Situations like this are common for the shopkeepers in Nawa district who do not have a central power source.
Many residents throughout the northern half of Helmand receive their energy from the hydroelectric power plant located at the Kajaki dam. However, the power supply does not reach Nawa, which is located in the southern portion of Helmand province.
Now, with the help of a solar energy project in the district, there is a new opportunity for the shopkeepers in the Nawa bazaar. Nearly 150 shops in the bazaar will be able to receive steady power from the project.
Capt. Brandon Newell, Expeditionary Energy Liaison Officer for Regional Command Southwest and a native of St. Amant, La., says this is the first type of large-scale solar hybrid project in Helmand to date.
“We’re not just trying to introduce something that’s sustainable into their community,” explained Newell who also holds an electrical engineering degree from Louisiana State University. “We’re taking something that they understand at a smaller level and trying to provide them an opportunity at a much larger, more centralized capability, which will be much more reliable.“
Two long rows of solar panels were put together, mounted and welded to the roof of the Nawa district governor’s compound and wires were ran to a large storage container where the power is converted into consumable energy. The energy runs to different meters throughout the bazaar.
At this point, shop owners can wire the electricity to their individual shops, where they will install a separate meter. The district governor will issue the shopkeepers pre-paid cards that they insert into their specific meter. The amount of wattage that the storeowners buy dictates the amount of electricity that they can use. However, once a certain amount of electricity is bought, there is not a time limit on when they must use the power.
Two local Afghans serve as maintenance operators who are responsible for keeping the system up and running once everything is installed. The money raised from selling the power, pays the operators’ salaries and the left-over money accumulates for later maintenance or expansion.

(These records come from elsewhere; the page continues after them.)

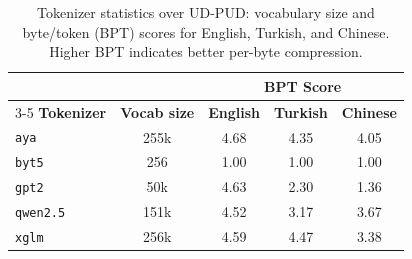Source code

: \begin{table}[ht]
\small
\centering
\begin{tabular}{l c ccc}
\toprule
& & \multicolumn{3}{c}{\textbf{BPT Score}} \\
\cmidrule(lr){3-5}
\textbf{Tokenizer} & \textbf{Vocab size} & \textbf{English} & \textbf{Turkish} & \textbf{Chinese} \\
\midrule
\texttt{aya} & 255k & 4.68 & 4.35 & 4.05 \\
\texttt{byt5} & 256 & 1.00 & 1.00 & 1.00 \\
\texttt{gpt2} & 50k & 4.63 & 2.30 & 1.36 \\
\texttt{qwen2.5} & 151k & 4.52 & 3.17 & 3.67 \\
\texttt{xglm} & 256k & 4.59 & 4.47 & 3.38 \\
\bottomrule
\end{tabular}
\caption[Tokenizer statistics over UD-PUD]{Tokenizer statistics over UD-PUD: vocabulary size and byte/token (BPT) scores for English, Turkish, and Chinese. Higher BPT indicates better per-byte compression.}
\label{tab:fertility}
\end{table}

“We’re not trying to dictate what the end product is for them,” said Newell. “We’re trying to facilitate an opportunity for them to take ownership and run the system, to use it for the benefit of individual shops and the benefit the entire community,”
After walking through the bazaar and talking with the local Afghans, Newell said sewing, lighting and running fans in the summer were common uses for the power.
Once the batteries arrive in Afghanistan, the shop owners will also have the opportunity to stay open later. Because batteries cannot be transported through the Pakistan border, power will only be available during daylight. Once the batteries arrive, they will serve as a storage system for extra power collected during the day that can be used throughout the night.
Sarwar Akbari, a renewable energy engineer who has been working on the project over the past few months, said the project is important because it gives the locals a chance to reasonably use electricity.
“Before they were using generators and single panels,” said Akbari. “The shopkeepers in the bazaar are very poor people. They can’t prepare fuel for the generators and purchase individual panels. They are very happy with us that we are finishing our project and are about to install the meters.”
The project is expected to be completed within the next two weeks.